Saved data entries:
··········
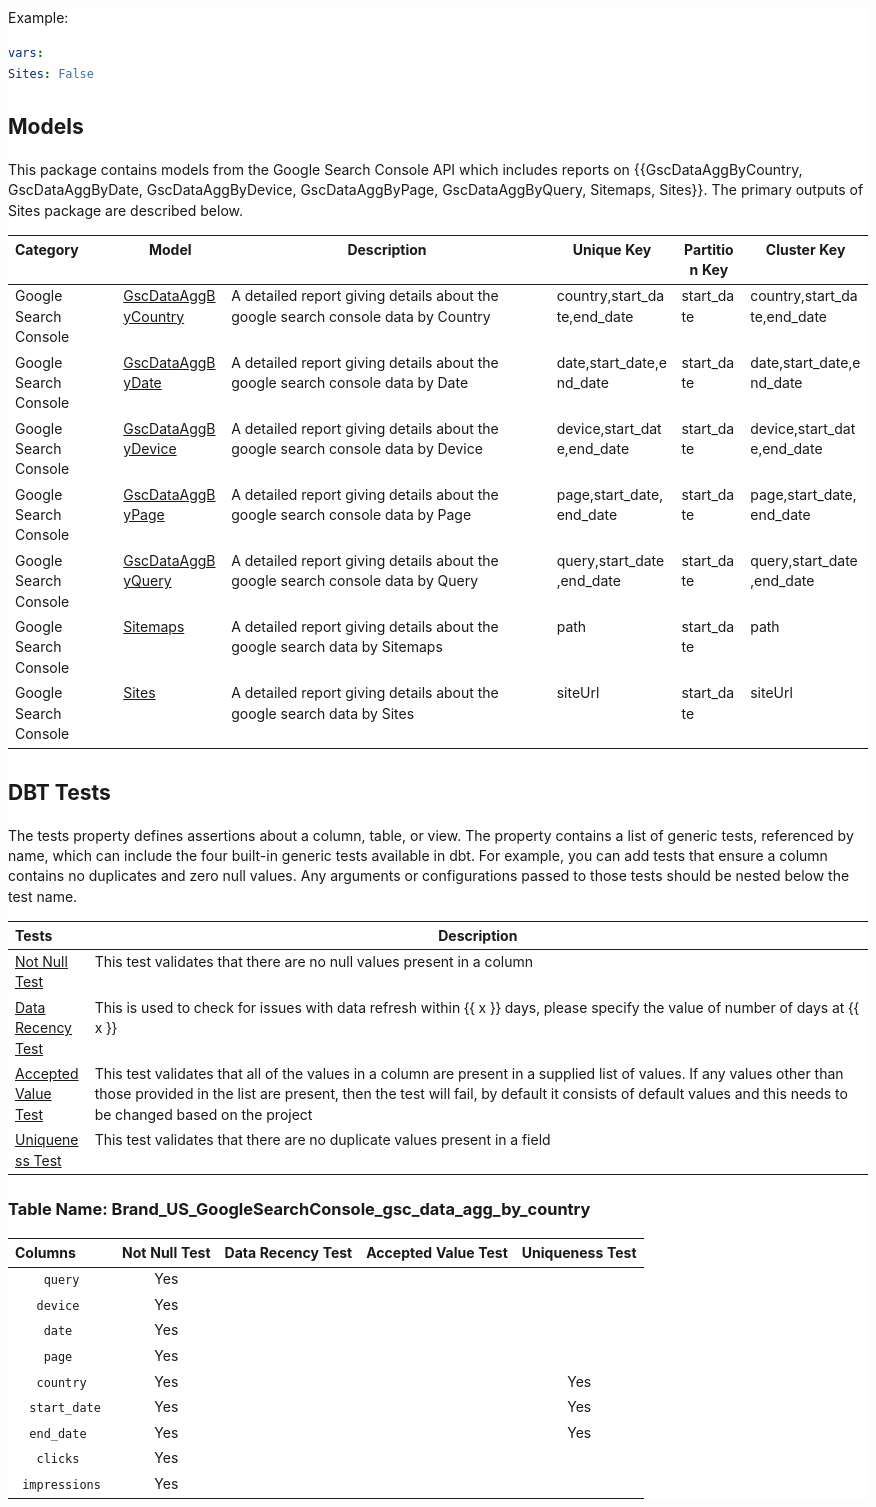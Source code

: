 Example:
```yaml
vars:
Sites: False
```

## Models

This package contains models from the Google Search Console API which includes reports on {{GscDataAggByCountry, GscDataAggByDate, GscDataAggByDevice, GscDataAggByPage, GscDataAggByQuery, Sitemaps, Sites}}. The primary outputs of Sites package are described below.

| **Category**                 | **Model**  | **Description** | **Unique Key** | **Partition Key** | **Cluster Key** |
| :--   | ---------- | --------------------- | --------------------- | --------------------- | --------------------- |
| Google Search Console | [GscDataAggByCountry](models/GoogleSearchConsole/GscDataAggByCountry.sql)  | A detailed report giving details about the google search console data by Country | country,start_date,end_date | start_date | country,start_date,end_date |
| Google Search Console | [GscDataAggByDate](models/GoogleSearchConsole/GscDataAggByDate.sql)  | A detailed report giving details about the google search console data by Date | date,start_date,end_date | start_date | date,start_date,end_date |
| Google Search Console | [GscDataAggByDevice](models/GoogleSearchConsole/GscDataAggByDevice.sql)  | A detailed report giving details about the google search console data by Device | device,start_date,end_date | start_date | device,start_date,end_date |
| Google Search Console | [GscDataAggByPage](models/GoogleSearchConsole/GscDataAggByPage.sql)  | A detailed report giving details about the google search console data by Page | page,start_date,end_date | start_date | page,start_date,end_date |
| Google Search Console | [GscDataAggByQuery](models/GoogleSearchConsole/GscDataAggByQuery.sql)  | A detailed report giving details about the google search console data by Query | query,start_date,end_date | start_date | query,start_date,end_date |
| Google Search Console | [Sitemaps](models/GoogleSearchConsole/Sitemaps.sql)  | A detailed report giving details about the google search data by Sitemaps | path | start_date | path |
| Google Search Console | [Sites](models/GoogleSearchConsole/Sites.sql)  | A detailed report giving details about the google search data by Sites | siteUrl | start_date | siteUrl |

## DBT Tests

The tests property defines assertions about a column, table, or view. The property contains a list of generic tests, referenced by name, which can include the four built-in generic tests available in dbt. For example, you can add tests that ensure a column contains no duplicates and zero null values. Any arguments or configurations passed to those tests should be nested below the test name.

| **Tests**  | **Description** |
| :--  | ------------------------------------------- |
| [Not Null Test](https://docs.getdbt.com/reference/resource-properties/tests#testing-an-expression)  | This test validates that there are no null values present in a column |
| [Data Recency Test](https://github.com/dbt-labs/dbt-utils/blob/main/macros/generic_tests/recency.sql)  | This is used to check for issues with data refresh within {{ x }} days, please specify the value of number of days at {{ x }} |
| [Accepted Value Test](https://docs.getdbt.com/reference/resource-properties/tests#accepted_values)  | This test validates that all of the values in a column are present in a supplied list of values. If any values other than those provided in the list are present, then the test will fail, by default it consists of default values and this needs to be changed based on the project |
| [Uniqueness Test](https://docs.getdbt.com/reference/resource-properties/tests#testing-an-expression)  | This test validates that there are no duplicate values present in a field |

### Table Name: Brand_US_GoogleSearchConsole_gsc_data_agg_by_country

|   **Columns**    | **Not Null Test** | **Data Recency Test** | **Accepted Value Test** | **Uniqueness Test** |
|       :--        |        :-:        |          :-:          |           :-:           |         :-:         |
| `     query     `|        Yes        |                       |                         |                     |
| `    device     `|        Yes        |                       |                         |                     |
| `     date      `|        Yes        |                       |                         |                     |
| `     page      `|        Yes        |                       |                         |                     |
| `    country    `|        Yes        |                       |                         |         Yes         |
| `   start_date  `|        Yes        |                       |                         |         Yes         |
| `   end_date    `|        Yes        |                       |                         |         Yes         |
| `    clicks     `|        Yes        |                       |                         |                     |
| `  impressions  `|        Yes        |                       |                         |                     |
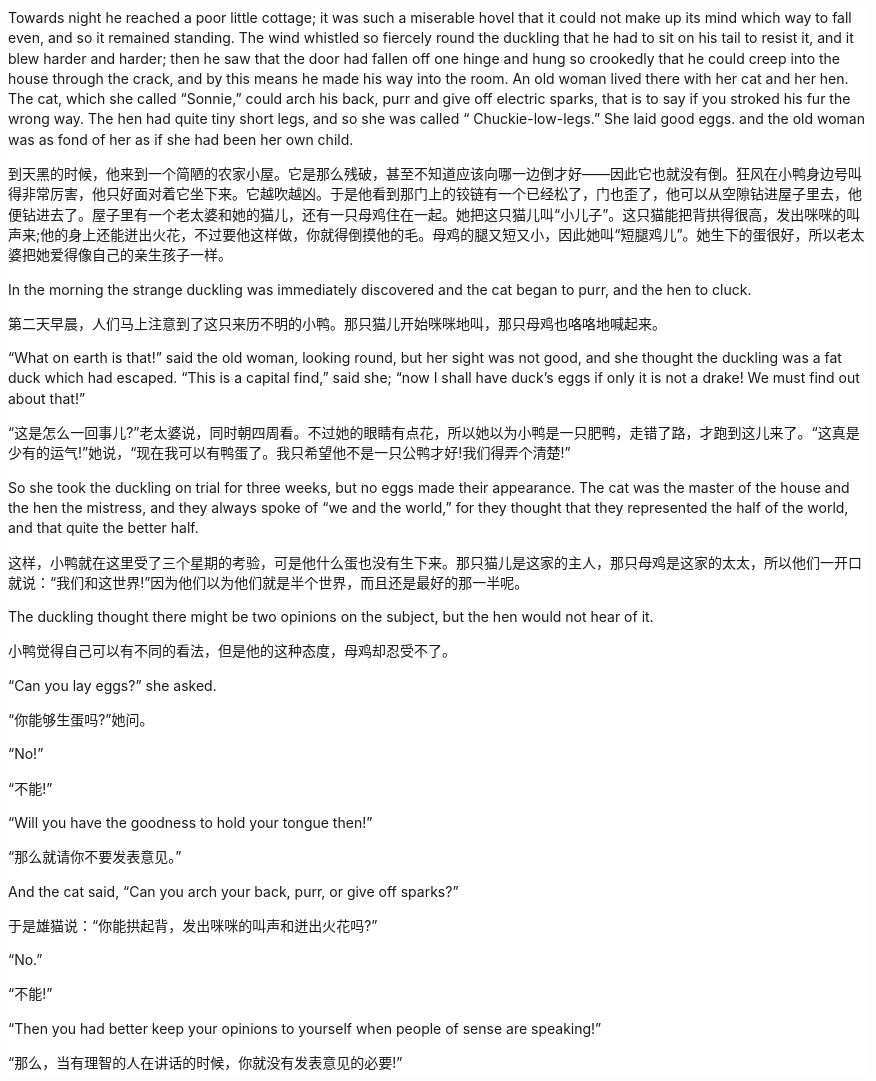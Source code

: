 Towards night he reached a poor little cottage; it was such a miserable hovel that it could not make up its mind which way to fall even, and so it remained standing. The wind whistled so fiercely round the duckling that he had to sit on his tail to resist it, and it blew harder and harder; then he saw that the door had fallen off one hinge and hung so crookedly that he could creep into the house through the crack, and by this means he made his way into the room. An old woman lived there with her cat and her hen. The cat, which she called “Sonnie,” could arch his back, purr and give off electric sparks, that is to say if you stroked his fur the wrong way. The hen had quite tiny short legs, and so she was called “ Chuckie-low-legs.” She laid good eggs. and the old woman was as fond of her as if she had been her own child.

到天黑的时候，他来到一个简陋的农家小屋。它是那么残破，甚至不知道应该向哪一边倒才好——因此它也就没有倒。狂风在小鸭身边号叫得非常厉害，他只好面对着它坐下来。它越吹越凶。于是他看到那门上的铰链有一个已经松了，门也歪了，他可以从空隙钻进屋子里去，他便钻进去了。屋子里有一个老太婆和她的猫儿，还有一只母鸡住在一起。她把这只猫儿叫“小儿子”。这只猫能把背拱得很高，发出咪咪的叫声来;他的身上还能迸出火花，不过要他这样做，你就得倒摸他的毛。母鸡的腿又短又小，因此她叫“短腿鸡儿”。她生下的蛋很好，所以老太婆把她爱得像自己的亲生孩子一样。

In the morning the strange duckling was immediately discovered and the cat began to purr, and the hen to cluck.

第二天早晨，人们马上注意到了这只来历不明的小鸭。那只猫儿开始咪咪地叫，那只母鸡也咯咯地喊起来。

“What on earth is that!” said the old woman, looking round, but her sight was not good, and she thought the duckling was a fat duck which had escaped. “This is a capital find,” said she; “now I shall have duck’s eggs if only it is not a drake! We must find out about that!”

“这是怎么一回事儿?”老太婆说，同时朝四周看。不过她的眼睛有点花，所以她以为小鸭是一只肥鸭，走错了路，才跑到这儿来了。“这真是少有的运气!”她说，“现在我可以有鸭蛋了。我只希望他不是一只公鸭才好!我们得弄个清楚!”

So she took the duckling on trial for three weeks, but no eggs made their appearance. The cat was the master of the house and the hen the mistress, and they always spoke of “we and the world,” for they thought that they represented the half of the world, and that quite the better half.

这样，小鸭就在这里受了三个星期的考验，可是他什么蛋也没有生下来。那只猫儿是这家的主人，那只母鸡是这家的太太，所以他们一开口就说：“我们和这世界!”因为他们以为他们就是半个世界，而且还是最好的那一半呢。

The duckling thought there might be two opinions on the subject, but the hen would not hear of it.

小鸭觉得自己可以有不同的看法，但是他的这种态度，母鸡却忍受不了。

“Can you lay eggs?” she asked.

“你能够生蛋吗?”她问。

“No!”

“不能!”

“Will you have the goodness to hold your tongue then!”

“那么就请你不要发表意见。”

And the cat said, “Can you arch your back, purr, or give off sparks?”

于是雄猫说：“你能拱起背，发出咪咪的叫声和迸出火花吗?”

“No.”

“不能!”

“Then you had better keep your opinions to yourself when people of sense are speaking!”

“那么，当有理智的人在讲话的时候，你就没有发表意见的必要!”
··········
THE TASK>
Return the records above verbatim, images excluded.

OUTPUT BELOW>
Source code

: Example:
```yaml
vars:
Sites: False
```

## Models

This package contains models from the Google Search Console API which includes reports on {{GscDataAggByCountry, GscDataAggByDate, GscDataAggByDevice, GscDataAggByPage, GscDataAggByQuery, Sitemaps, Sites}}. The primary outputs of Sites package are described below.

| **Category**                 | **Model**  | **Description** | **Unique Key** | **Partition Key** | **Cluster Key** |
| :--   | ---------- | --------------------- | --------------------- | --------------------- | --------------------- |
| Google Search Console | [GscDataAggByCountry](models/GoogleSearchConsole/GscDataAggByCountry.sql)  | A detailed report giving details about the google search console data by Country | country,start_date,end_date | start_date | country,start_date,end_date |
| Google Search Console | [GscDataAggByDate](models/GoogleSearchConsole/GscDataAggByDate.sql)  | A detailed report giving details about the google search console data by Date | date,start_date,end_date | start_date | date,start_date,end_date |
| Google Search Console | [GscDataAggByDevice](models/GoogleSearchConsole/GscDataAggByDevice.sql)  | A detailed report giving details about the google search console data by Device | device,start_date,end_date | start_date | device,start_date,end_date |
| Google Search Console | [GscDataAggByPage](models/GoogleSearchConsole/GscDataAggByPage.sql)  | A detailed report giving details about the google search console data by Page | page,start_date,end_date | start_date | page,start_date,end_date |
| Google Search Console | [GscDataAggByQuery](models/GoogleSearchConsole/GscDataAggByQuery.sql)  | A detailed report giving details about the google search console data by Query | query,start_date,end_date | start_date | query,start_date,end_date |
| Google Search Console | [Sitemaps](models/GoogleSearchConsole/Sitemaps.sql)  | A detailed report giving details about the google search data by Sitemaps | path | start_date | path |
| Google Search Console | [Sites](models/GoogleSearchConsole/Sites.sql)  | A detailed report giving details about the google search data by Sites | siteUrl | start_date | siteUrl |

## DBT Tests

The tests property defines assertions about a column, table, or view. The property contains a list of generic tests, referenced by name, which can include the four built-in generic tests available in dbt. For example, you can add tests that ensure a column contains no duplicates and zero null values. Any arguments or configurations passed to those tests should be nested below the test name.

| **Tests**  | **Description** |
| :--  | ------------------------------------------- |
| [Not Null Test](https://docs.getdbt.com/reference/resource-properties/tests#testing-an-expression)  | This test validates that there are no null values present in a column |
| [Data Recency Test](https://github.com/dbt-labs/dbt-utils/blob/main/macros/generic_tests/recency.sql)  | This is used to check for issues with data refresh within {{ x }} days, please specify the value of number of days at {{ x }} |
| [Accepted Value Test](https://docs.getdbt.com/reference/resource-properties/tests#accepted_values)  | This test validates that all of the values in a column are present in a supplied list of values. If any values other than those provided in the list are present, then the test will fail, by default it consists of default values and this needs to be changed based on the project |
| [Uniqueness Test](https://docs.getdbt.com/reference/resource-properties/tests#testing-an-expression)  | This test validates that there are no duplicate values present in a field |

### Table Name: Brand_US_GoogleSearchConsole_gsc_data_agg_by_country

|   **Columns**    | **Not Null Test** | **Data Recency Test** | **Accepted Value Test** | **Uniqueness Test** |
|       :--        |        :-:        |          :-:          |           :-:           |         :-:         |
| `     query     `|        Yes        |                       |                         |                     |
| `    device     `|        Yes        |                       |                         |                     |
| `     date      `|        Yes        |                       |                         |                     |
| `     page      `|        Yes        |                       |                         |                     |
| `    country    `|        Yes        |                       |                         |         Yes         |
| `   start_date  `|        Yes        |                       |                         |         Yes         |
| `   end_date    `|        Yes        |                       |                         |         Yes         |
| `    clicks     `|        Yes        |                       |                         |                     |
| `  impressions  `|        Yes        |                       |                         |                     |
Source code

: Towards night he reached a poor little cottage; it was such a miserable hovel that it could not make up its mind which way to fall even, and so it remained standing. The wind whistled so fiercely round the duckling that he had to sit on his tail to resist it, and it blew harder and harder; then he saw that the door had fallen off one hinge and hung so crookedly that he could creep into the house through the crack, and by this means he made his way into the room. An old woman lived there with her cat and her hen. The cat, which she called “Sonnie,” could arch his back, purr and give off electric sparks, that is to say if you stroked his fur the wrong way. The hen had quite tiny short legs, and so she was called “ Chuckie-low-legs.” She laid good eggs. and the old woman was as fond of her as if she had been her own child.

到天黑的时候，他来到一个简陋的农家小屋。它是那么残破，甚至不知道应该向哪一边倒才好——因此它也就没有倒。狂风在小鸭身边号叫得非常厉害，他只好面对着它坐下来。它越吹越凶。于是他看到那门上的铰链有一个已经松了，门也歪了，他可以从空隙钻进屋子里去，他便钻进去了。屋子里有一个老太婆和她的猫儿，还有一只母鸡住在一起。她把这只猫儿叫“小儿子”。这只猫能把背拱得很高，发出咪咪的叫声来;他的身上还能迸出火花，不过要他这样做，你就得倒摸他的毛。母鸡的腿又短又小，因此她叫“短腿鸡儿”。她生下的蛋很好，所以老太婆把她爱得像自己的亲生孩子一样。

In the morning the strange duckling was immediately discovered and the cat began to purr, and the hen to cluck.

第二天早晨，人们马上注意到了这只来历不明的小鸭。那只猫儿开始咪咪地叫，那只母鸡也咯咯地喊起来。

“What on earth is that!” said the old woman, looking round, but her sight was not good, and she thought the duckling was a fat duck which had escaped. “This is a capital find,” said she; “now I shall have duck’s eggs if only it is not a drake! We must find out about that!”

“这是怎么一回事儿?”老太婆说，同时朝四周看。不过她的眼睛有点花，所以她以为小鸭是一只肥鸭，走错了路，才跑到这儿来了。“这真是少有的运气!”她说，“现在我可以有鸭蛋了。我只希望他不是一只公鸭才好!我们得弄个清楚!”

So she took the duckling on trial for three weeks, but no eggs made their appearance. The cat was the master of the house and the hen the mistress, and they always spoke of “we and the world,” for they thought that they represented the half of the world, and that quite the better half.

这样，小鸭就在这里受了三个星期的考验，可是他什么蛋也没有生下来。那只猫儿是这家的主人，那只母鸡是这家的太太，所以他们一开口就说：“我们和这世界!”因为他们以为他们就是半个世界，而且还是最好的那一半呢。

The duckling thought there might be two opinions on the subject, but the hen would not hear of it.

小鸭觉得自己可以有不同的看法，但是他的这种态度，母鸡却忍受不了。

“Can you lay eggs?” she asked.

“你能够生蛋吗?”她问。

“No!”

“不能!”

“Will you have the goodness to hold your tongue then!”

“那么就请你不要发表意见。”

And the cat said, “Can you arch your back, purr, or give off sparks?”

于是雄猫说：“你能拱起背，发出咪咪的叫声和迸出火花吗?”

“No.”

“不能!”

“Then you had better keep your opinions to yourself when people of sense are speaking!”

“那么，当有理智的人在讲话的时候，你就没有发表意见的必要!”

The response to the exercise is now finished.